Some early investors claimed to have made substantial profits, while Steinberger publicly denied any association with the token. Shortly afterward, the token’s value collapsed, leaving late investors with heavy losses.
Peter Steinberger tweeted, “Everyone in crypto: stop messaging me, stop harassing me. I will never issue a token in my life. Any project claiming I am issuing tokens is a scam. I will not charge any fees. Your actions are seriously damaging the development of this project.”
His firm stance angered some in the crypto community. Some speculators believed his public denial caused them to suffer losses, leading to a series of harassment campaigns. Steinberger was accused of “betrayal,” told to “take responsibility,” and even pressured to endorse projects he had never heard of.
Eventually, Steinberger managed to recover his stolen accounts. But at the same time, security researchers uncovered a serious issue: hundreds of Clawdbot instances were running without any authentication protections, directly exposed to the public internet. This means that the unmonitored permissions granted to the AI could be easily exploited by malicious actors.
According to Decrypt, AI developer Luis Catacora discovered through Shodan scans that most of these issues stemmed from novice users granting excessive permissions to the AI assistant. He wrote, “I just checked Shodan and found many gateways exposing port 18789 without any authentication. This means anyone can access the server shell, automate browser actions, or even steal your API keys. Cloudflare Tunnel is free, and these problems shouldn’t exist.”
Jamieson O’Reilly, founder of the red-teaming firm Dvuln, also found that identifying vulnerable servers was very easy. In an interview with The Register, he said, “I manually checked several instances, and eight of them had no authentication at all, directly exposed. Dozens more had some protections but still left exposure risks.”
What is the core of this technical vulnerability? Clawdbot’s authentication system automatically trusts connection requests from the local host, meaning the user’s own device. Most users run the software behind a reverse proxy, which causes all external requests to appear as coming from the local loopback address 127.0.0.1 and be automatically authorized—even if the requests originate from outside the network.
Blockchain security firm SlowMist confirmed the existence of this vulnerability and issued a warning: the project contains multiple code flaws that could lead to credential theft or remote code execution by malicious actors. Researchers also demonstrated various prompt injection attack methods, including one via email, which in just minutes tricked the AI instance into forwarding the user’s private information to attackers.
“This is the consequence of rapid expansion without security audits after the project went viral,” said Abdulmuiz Adeyemo, developer of the startup incubator platform FounderOS. “The ‘open development’ model hides a dark side that no one wants to mention.”
For AI enthusiasts and developers, good news is that the project has not been abandoned.
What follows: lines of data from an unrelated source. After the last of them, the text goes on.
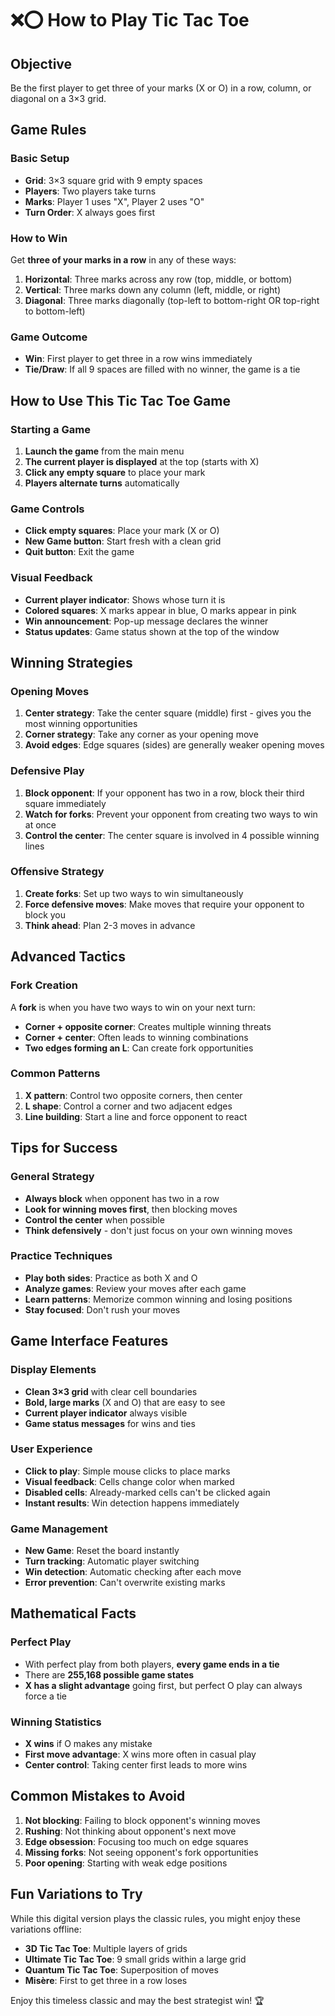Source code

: # ❌⭕ How to Play Tic Tac Toe

## Objective
Be the first player to get three of your marks (X or O) in a row, column, or diagonal on a 3×3 grid.

## Game Rules

### Basic Setup
- **Grid**: 3×3 square grid with 9 empty spaces
- **Players**: Two players take turns
- **Marks**: Player 1 uses "X", Player 2 uses "O"
- **Turn Order**: X always goes first

### How to Win
Get **three of your marks in a row** in any of these ways:
1. **Horizontal**: Three marks across any row (top, middle, or bottom)
2. **Vertical**: Three marks down any column (left, middle, or right)  
3. **Diagonal**: Three marks diagonally (top-left to bottom-right OR top-right to bottom-left)

### Game Outcome
- **Win**: First player to get three in a row wins immediately
- **Tie/Draw**: If all 9 spaces are filled with no winner, the game is a tie

## How to Use This Tic Tac Toe Game

### Starting a Game
1. **Launch the game** from the main menu
2. **The current player is displayed** at the top (starts with X)
3. **Click any empty square** to place your mark
4. **Players alternate turns** automatically

### Game Controls
- **Click empty squares**: Place your mark (X or O)
- **New Game button**: Start fresh with a clean grid
- **Quit button**: Exit the game

### Visual Feedback
- **Current player indicator**: Shows whose turn it is
- **Colored squares**: X marks appear in blue, O marks appear in pink
- **Win announcement**: Pop-up message declares the winner
- **Status updates**: Game status shown at the top of the window

## Winning Strategies

### Opening Moves
1. **Center strategy**: Take the center square (middle) first - gives you the most winning opportunities
2. **Corner strategy**: Take any corner as your opening move
3. **Avoid edges**: Edge squares (sides) are generally weaker opening moves

### Defensive Play
1. **Block opponent**: If your opponent has two in a row, block their third square immediately
2. **Watch for forks**: Prevent your opponent from creating two ways to win at once
3. **Control the center**: The center square is involved in 4 possible winning lines

### Offensive Strategy
1. **Create forks**: Set up two ways to win simultaneously
2. **Force defensive moves**: Make moves that require your opponent to block you
3. **Think ahead**: Plan 2-3 moves in advance

## Advanced Tactics

### Fork Creation
A **fork** is when you have two ways to win on your next turn:
- **Corner + opposite corner**: Creates multiple winning threats
- **Corner + center**: Often leads to winning combinations
- **Two edges forming an L**: Can create fork opportunities

### Common Patterns
1. **X pattern**: Control two opposite corners, then center
2. **L shape**: Control a corner and two adjacent edges
3. **Line building**: Start a line and force opponent to react

## Tips for Success

### General Strategy
- **Always block** when opponent has two in a row
- **Look for winning moves first**, then blocking moves
- **Control the center** when possible
- **Think defensively** - don't just focus on your own winning moves

### Practice Techniques
- **Play both sides**: Practice as both X and O
- **Analyze games**: Review your moves after each game
- **Learn patterns**: Memorize common winning and losing positions
- **Stay focused**: Don't rush your moves

## Game Interface Features

### Display Elements
- **Clean 3×3 grid** with clear cell boundaries
- **Bold, large marks** (X and O) that are easy to see
- **Current player indicator** always visible
- **Game status messages** for wins and ties

### User Experience
- **Click to play**: Simple mouse clicks to place marks
- **Visual feedback**: Cells change color when marked
- **Disabled cells**: Already-marked cells can't be clicked again
- **Instant results**: Win detection happens immediately

### Game Management
- **New Game**: Reset the board instantly
- **Turn tracking**: Automatic player switching
- **Win detection**: Automatic checking after each move
- **Error prevention**: Can't overwrite existing marks

## Mathematical Facts

### Perfect Play
- With perfect play from both players, **every game ends in a tie**
- There are **255,168 possible game states**
- **X has a slight advantage** going first, but perfect O play can always force a tie

### Winning Statistics
- **X wins** if O makes any mistake
- **First move advantage**: X wins more often in casual play
- **Center control**: Taking center first leads to more wins

## Common Mistakes to Avoid

1. **Not blocking**: Failing to block opponent's winning moves
2. **Rushing**: Not thinking about opponent's next move
3. **Edge obsession**: Focusing too much on edge squares
4. **Missing forks**: Not seeing opponent's fork opportunities
5. **Poor opening**: Starting with weak edge positions

## Fun Variations to Try

While this digital version plays the classic rules, you might enjoy these variations offline:
- **3D Tic Tac Toe**: Multiple layers of grids
- **Ultimate Tic Tac Toe**: 9 small grids within a large grid
- **Quantum Tic Tac Toe**: Superposition of moves
- **Misère**: First to get three in a row loses

Enjoy this timeless classic and may the best strategist win! 🏆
Moltbot is essentially the same software as the previous Clawdbot, with high-quality code. Despite its popularity, the tool is not user-friendly for beginners and does not lead to widespread misoperation. Its practical applications do exist, but it is not yet ready for mainstream promotion, and security issues remain unresolved.
Allowing an autonomous AI assistant to have server shell access, browser control, and credential management creates many attack surfaces—many of which traditional security systems have not considered. The features of such systems—local deployment, persistent memory, active task execution—make their adoption far faster than the industry’s security adaptation.
Meanwhile, cryptocurrency scammers continue lurking in the shadows, waiting for the next opportunity to cause chaos.